Start of Given records

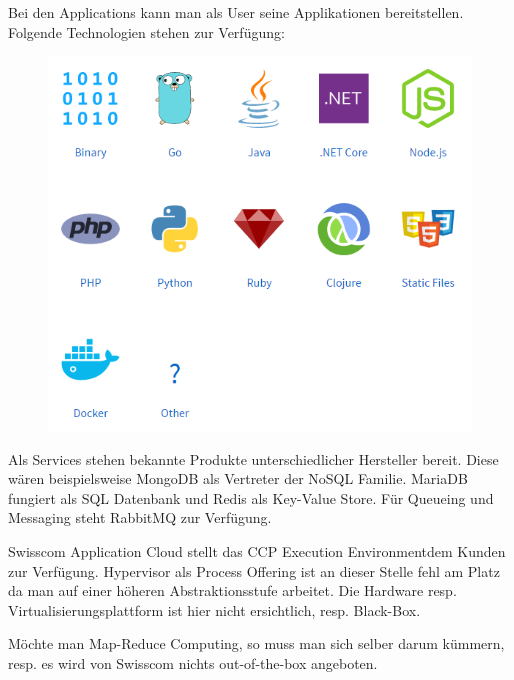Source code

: Bei den Applications kann man als User seine Applikationen bereitstellen. Folgende Technologien stehen zur Verfügung:
\begin{figure}[H]
\centering
\includegraphics[scale=0.5]{images/applications.png}
\end{figure}
Als Services stehen bekannte Produkte unterschiedlicher Hersteller bereit. Diese wären beispielsweise MongoDB als Vertreter der NoSQL Familie. MariaDB fungiert als SQL Datenbank und Redis als Key-Value Store. Für Queueing und Messaging steht RabbitMQ zur Verfügung. 

Swisscom Application Cloud stellt das CCP \glqq Execution Environment\grqq dem Kunden zur Verfügung. Hypervisor als Process Offering ist an dieser Stelle fehl am Platz da man auf einer höheren Abstraktionsstufe arbeitet. Die Hardware resp. Virtualisierungsplattform ist hier nicht ersichtlich, resp. Black-Box. 

Möchte man Map-Reduce Computing, so muss man sich selber darum kümmern, resp. es wird von Swisscom nichts out-of-the-box angeboten.


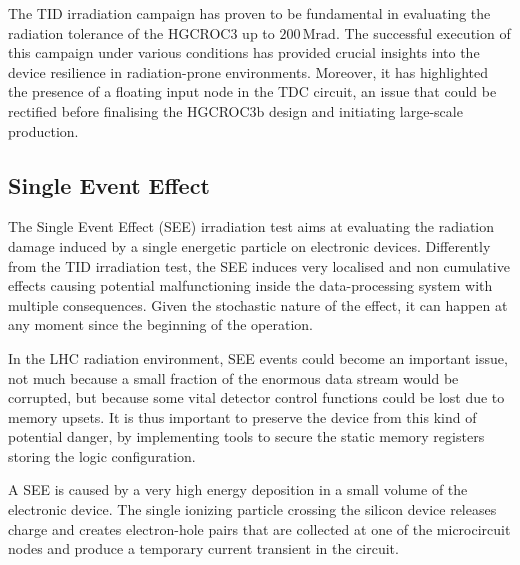 \bigbreak

The TID irradiation campaign has proven to be fundamental in evaluating the radiation tolerance of the HGCROC3 up to $200\,\textrm{Mrad}$. The successful execution of this campaign under various conditions has provided crucial insights into the device resilience in radiation-prone environments. 
Moreover, it has highlighted the presence of a floating input node in the TDC circuit, an issue that could be rectified before finalising the HGCROC3b design and initiating large-scale production. 


\subsection{Single Event Effect}
\label{subsec:Single Event Effect}

The Single Event Effect (SEE) irradiation test aims at evaluating the radiation damage induced by a single energetic particle on electronic devices. Differently from the TID irradiation test, the SEE induces very localised and non cumulative effects causing potential malfunctioning inside the data-processing system with multiple consequences. Given the stochastic nature of the effect, it can happen at any moment since the beginning of the operation.

In the LHC radiation environment, SEE events could become an important issue, not much because a small fraction of the enormous data stream would be corrupted, but because some vital detector control functions could be lost due to memory upsets. It is thus important to preserve the device from this kind of potential danger, by implementing tools to secure the static memory registers storing the logic configuration.

\bigbreak

A SEE is caused by a very high energy deposition in a small volume of the electronic device. The single ionizing particle crossing the silicon device releases charge and creates electron-hole pairs that are collected at one of the microcircuit nodes and produce a temporary current transient in the circuit. 

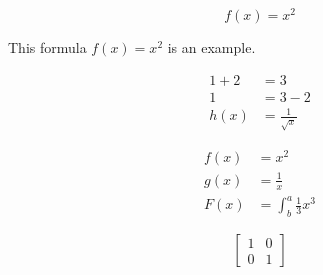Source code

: \documentclass{article}
\begin{document}
\begin{equation*}
	f(x)=x^2
\end{equation*}

This formula $f(x) = x^2$ is an example.

\begin{align*}
	1+2&=3\\
	1&=3-2\\
	h(x) &= \frac{1}{\sqrt{x}}
\end{align*}

\begin{align*}
	f(x) &= x^2\\
	g(x) &= \frac{1}{x}\\
	F(x) &= \int^a_b \frac{1}{3}x^3
\end{align*}

\begin{equation*}
\left[
\begin{matrix}
	1 & 0\\
	0 & 1
\end{matrix}
\right]
\end{equation*}
\end{document}
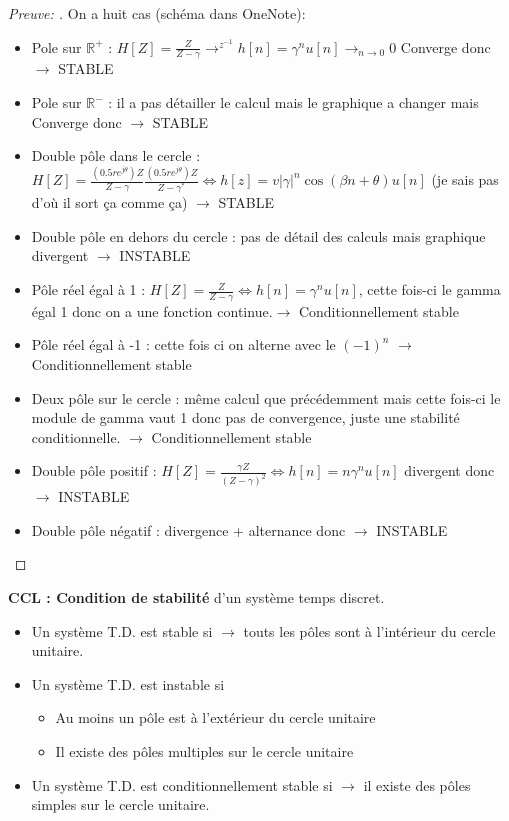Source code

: \documentclass{article}
\theoremstyle{plain}%
\theoremstyle{definition}
\theoremstyle{remark}
\begin{document}
\begin{proof}[Preuve: ]
    On a huit cas (schéma dans OneNote): \begin{itemize}
        \item Pole sur $ \mathbb{R}^+ $ : $ H[Z] = \frac{Z}{Z - \gamma } \to ^{z^{-1}} h[n] = \gamma ^n u[n] \to _{n \to 0} 0 $ Converge donc $\rightarrow$ STABLE
        \item Pole sur $ \mathbb{R}^- $ : il a pas détailler le calcul mais le graphique a changer mais Converge donc $\rightarrow$ STABLE 
        \item Double pôle dans le cercle : $ H[Z] = \frac{(0.5 r e^{j \theta }) Z}{Z - \gamma } \frac{(0.5 r e^{j \theta })Z}{Z - \gamma ^*} \Leftrightarrow h[z] = v \left| \gamma  \right|^n \cos (\beta n + \theta ) u[n] $ (je sais pas d'où il sort ça comme ça)  $\rightarrow$ STABLE
        \item Double pôle en dehors du cercle : pas de détail des calculs mais graphique divergent $\rightarrow$ INSTABLE
        \item Pôle réel égal à 1 : $ H[Z] = \frac{Z}{Z - \gamma } \Leftrightarrow h[n] = \gamma ^n u[n] $, cette fois-ci le gamma égal 1 donc on a une fonction continue.$\rightarrow$ Conditionnellement stable
        \item Pôle réel égal à -1 : cette fois ci on alterne avec le $ (-1)^n $ $\rightarrow$ Conditionnellement stable
        \item Deux pôle sur le cercle : même calcul que précédemment mais cette fois-ci le module de gamma vaut 1 donc pas de convergence, juste une stabilité conditionnelle. $\rightarrow$ Conditionnellement stable
        \item Double pôle positif : $ H[Z] = \frac{\gamma Z}{(Z - \gamma )^2} \Leftrightarrow h[n] = n \gamma ^n u[n] $ divergent donc $\rightarrow$ INSTABLE 
        \item Double pôle négatif : divergence + alternance donc $\rightarrow$ INSTABLE 
    \end{itemize}
\end{proof}

\textbf{CCL : Condition de stabilité} d'un système temps discret. 
\begin{itemize}
    \item Un système T.D. est stable si $\rightarrow$ touts les pôles sont à l'intérieur du cercle unitaire.
    \item Un système T.D. est instable si \begin{itemize}
        \item Au moins un pôle est à l'extérieur du cercle unitaire
        \item Il existe des pôles multiples sur le cercle unitaire
    \end{itemize} 
    \item Un système T.D. est conditionnellement stable si $\rightarrow$ il existe des pôles simples sur le cercle unitaire.
\end{itemize}
\end{document}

End of Given records

**Work task**
Your task is to write out, exactly, the line that holds "multiples sur le cercle unitaire" and every line after it until the records end.

**Solution to the exercise**
        \item Il existe des pôles multiples sur le cercle unitaire
    \end{itemize} 
    \item Un système T.D. est conditionnellement stable si $\rightarrow$ il existe des pôles simples sur le cercle unitaire.
\end{itemize}
\end{document}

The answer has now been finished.